WORK REQUEST
Those lines of the data that hold the word "TINYINT" are to be copied out.

________________________

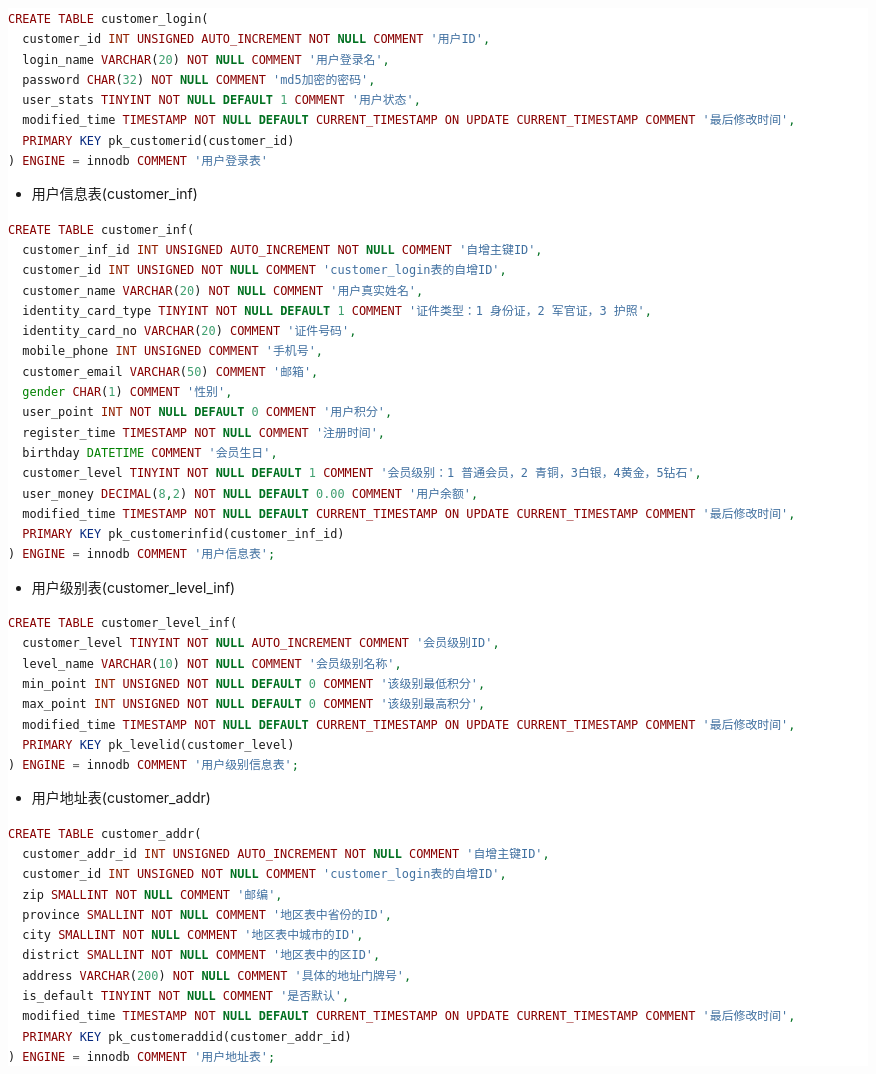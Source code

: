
 ```php
CREATE TABLE customer_login(
  customer_id INT UNSIGNED AUTO_INCREMENT NOT NULL COMMENT '用户ID',
  login_name VARCHAR(20) NOT NULL COMMENT '用户登录名',
  password CHAR(32) NOT NULL COMMENT 'md5加密的密码',
  user_stats TINYINT NOT NULL DEFAULT 1 COMMENT '用户状态',
  modified_time TIMESTAMP NOT NULL DEFAULT CURRENT_TIMESTAMP ON UPDATE CURRENT_TIMESTAMP COMMENT '最后修改时间',
  PRIMARY KEY pk_customerid(customer_id)
) ENGINE = innodb COMMENT '用户登录表'
```

- 用户信息表(customer_inf)

```php
CREATE TABLE customer_inf(
  customer_inf_id INT UNSIGNED AUTO_INCREMENT NOT NULL COMMENT '自增主键ID',
  customer_id INT UNSIGNED NOT NULL COMMENT 'customer_login表的自增ID',
  customer_name VARCHAR(20) NOT NULL COMMENT '用户真实姓名',
  identity_card_type TINYINT NOT NULL DEFAULT 1 COMMENT '证件类型：1 身份证，2 军官证，3 护照',
  identity_card_no VARCHAR(20) COMMENT '证件号码',
  mobile_phone INT UNSIGNED COMMENT '手机号',
  customer_email VARCHAR(50) COMMENT '邮箱',
  gender CHAR(1) COMMENT '性别',
  user_point INT NOT NULL DEFAULT 0 COMMENT '用户积分',
  register_time TIMESTAMP NOT NULL COMMENT '注册时间',
  birthday DATETIME COMMENT '会员生日',
  customer_level TINYINT NOT NULL DEFAULT 1 COMMENT '会员级别：1 普通会员，2 青铜，3白银，4黄金，5钻石',
  user_money DECIMAL(8,2) NOT NULL DEFAULT 0.00 COMMENT '用户余额',
  modified_time TIMESTAMP NOT NULL DEFAULT CURRENT_TIMESTAMP ON UPDATE CURRENT_TIMESTAMP COMMENT '最后修改时间',
  PRIMARY KEY pk_customerinfid(customer_inf_id)
) ENGINE = innodb COMMENT '用户信息表';
```

- 用户级别表(customer_level_inf)

```php
CREATE TABLE customer_level_inf(
  customer_level TINYINT NOT NULL AUTO_INCREMENT COMMENT '会员级别ID',
  level_name VARCHAR(10) NOT NULL COMMENT '会员级别名称',
  min_point INT UNSIGNED NOT NULL DEFAULT 0 COMMENT '该级别最低积分',
  max_point INT UNSIGNED NOT NULL DEFAULT 0 COMMENT '该级别最高积分',
  modified_time TIMESTAMP NOT NULL DEFAULT CURRENT_TIMESTAMP ON UPDATE CURRENT_TIMESTAMP COMMENT '最后修改时间',
  PRIMARY KEY pk_levelid(customer_level)
) ENGINE = innodb COMMENT '用户级别信息表';
```

- 用户地址表(customer_addr)

```php
CREATE TABLE customer_addr(
  customer_addr_id INT UNSIGNED AUTO_INCREMENT NOT NULL COMMENT '自增主键ID',
  customer_id INT UNSIGNED NOT NULL COMMENT 'customer_login表的自增ID',
  zip SMALLINT NOT NULL COMMENT '邮编',
  province SMALLINT NOT NULL COMMENT '地区表中省份的ID',
  city SMALLINT NOT NULL COMMENT '地区表中城市的ID',
  district SMALLINT NOT NULL COMMENT '地区表中的区ID',
  address VARCHAR(200) NOT NULL COMMENT '具体的地址门牌号',
  is_default TINYINT NOT NULL COMMENT '是否默认',
  modified_time TIMESTAMP NOT NULL DEFAULT CURRENT_TIMESTAMP ON UPDATE CURRENT_TIMESTAMP COMMENT '最后修改时间',
  PRIMARY KEY pk_customeraddid(customer_addr_id)
) ENGINE = innodb COMMENT '用户地址表';
```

________________________

SOLUTION FOR THIS EXERCISE
  user_stats TINYINT NOT NULL DEFAULT 1 COMMENT '用户状态',
  identity_card_type TINYINT NOT NULL DEFAULT 1 COMMENT '证件类型：1 身份证，2 军官证，3 护照',
  customer_level TINYINT NOT NULL DEFAULT 1 COMMENT '会员级别：1 普通会员，2 青铜，3白银，4黄金，5钻石',
  customer_level TINYINT NOT NULL AUTO_INCREMENT COMMENT '会员级别ID',
  is_default TINYINT NOT NULL COMMENT '是否默认',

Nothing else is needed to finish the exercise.